** Dataset content follows **

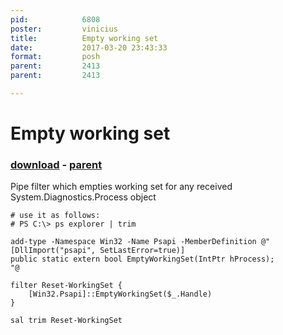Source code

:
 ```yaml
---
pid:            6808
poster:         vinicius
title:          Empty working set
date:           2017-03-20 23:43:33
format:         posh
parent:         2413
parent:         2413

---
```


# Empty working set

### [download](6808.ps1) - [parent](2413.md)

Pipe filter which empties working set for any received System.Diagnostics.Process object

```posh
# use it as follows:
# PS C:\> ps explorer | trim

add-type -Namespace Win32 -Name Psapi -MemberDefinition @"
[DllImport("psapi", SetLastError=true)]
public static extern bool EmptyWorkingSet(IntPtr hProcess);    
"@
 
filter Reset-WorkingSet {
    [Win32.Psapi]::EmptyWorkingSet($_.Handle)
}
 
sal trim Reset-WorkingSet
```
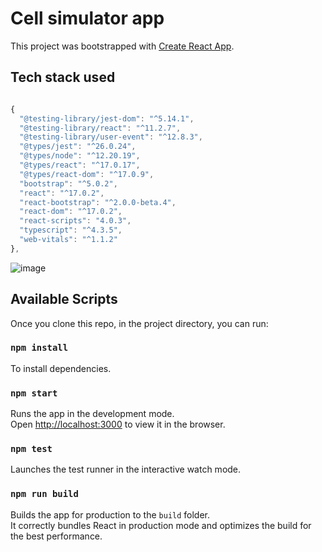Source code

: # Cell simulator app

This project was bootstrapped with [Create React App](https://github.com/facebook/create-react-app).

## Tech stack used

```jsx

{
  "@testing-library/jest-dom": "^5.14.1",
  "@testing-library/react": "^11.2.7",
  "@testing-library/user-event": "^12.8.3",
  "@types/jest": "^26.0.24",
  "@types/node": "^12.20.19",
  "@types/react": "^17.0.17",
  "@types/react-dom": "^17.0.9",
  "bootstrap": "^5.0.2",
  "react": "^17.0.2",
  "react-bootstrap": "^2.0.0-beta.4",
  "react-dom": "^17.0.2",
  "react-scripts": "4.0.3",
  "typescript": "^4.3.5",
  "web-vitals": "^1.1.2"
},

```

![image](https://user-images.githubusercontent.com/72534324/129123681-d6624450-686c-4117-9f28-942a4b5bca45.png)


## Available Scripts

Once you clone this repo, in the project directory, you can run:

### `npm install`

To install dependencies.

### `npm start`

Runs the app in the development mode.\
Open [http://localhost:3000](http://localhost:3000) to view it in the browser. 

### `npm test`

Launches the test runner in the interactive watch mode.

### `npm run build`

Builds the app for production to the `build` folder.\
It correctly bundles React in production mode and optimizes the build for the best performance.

** End of Dataset content **

> [Assignment]: Exact repetition of all entries is required. The pictures should not appear.

> [Completed task]:
Source code

:
 ```yaml
---
pid:            6808
poster:         vinicius
title:          Empty working set
date:           2017-03-20 23:43:33
format:         posh
parent:         2413
parent:         2413

---
```


# Empty working set

### [download](6808.ps1) - [parent](2413.md)

Pipe filter which empties working set for any received System.Diagnostics.Process object

```posh
# use it as follows:
# PS C:\> ps explorer | trim

add-type -Namespace Win32 -Name Psapi -MemberDefinition @"
[DllImport("psapi", SetLastError=true)]
public static extern bool EmptyWorkingSet(IntPtr hProcess);    
"@
 
filter Reset-WorkingSet {
    [Win32.Psapi]::EmptyWorkingSet($_.Handle)
}
 
sal trim Reset-WorkingSet
```
Source code

: # Cell simulator app

This project was bootstrapped with [Create React App](https://github.com/facebook/create-react-app).

## Tech stack used

```jsx

{
  "@testing-library/jest-dom": "^5.14.1",
  "@testing-library/react": "^11.2.7",
  "@testing-library/user-event": "^12.8.3",
  "@types/jest": "^26.0.24",
  "@types/node": "^12.20.19",
  "@types/react": "^17.0.17",
  "@types/react-dom": "^17.0.9",
  "bootstrap": "^5.0.2",
  "react": "^17.0.2",
  "react-bootstrap": "^2.0.0-beta.4",
  "react-dom": "^17.0.2",
  "react-scripts": "4.0.3",
  "typescript": "^4.3.5",
  "web-vitals": "^1.1.2"
},

```

![image](https://user-images.githubusercontent.com/72534324/129123681-d6624450-686c-4117-9f28-942a4b5bca45.png)


## Available Scripts

Once you clone this repo, in the project directory, you can run:

### `npm install`

To install dependencies.

### `npm start`

Runs the app in the development mode.\
Open [http://localhost:3000](http://localhost:3000) to view it in the browser. 

### `npm test`

Launches the test runner in the interactive watch mode.

### `npm run build`

Builds the app for production to the `build` folder.\
It correctly bundles React in production mode and optimizes the build for the best performance.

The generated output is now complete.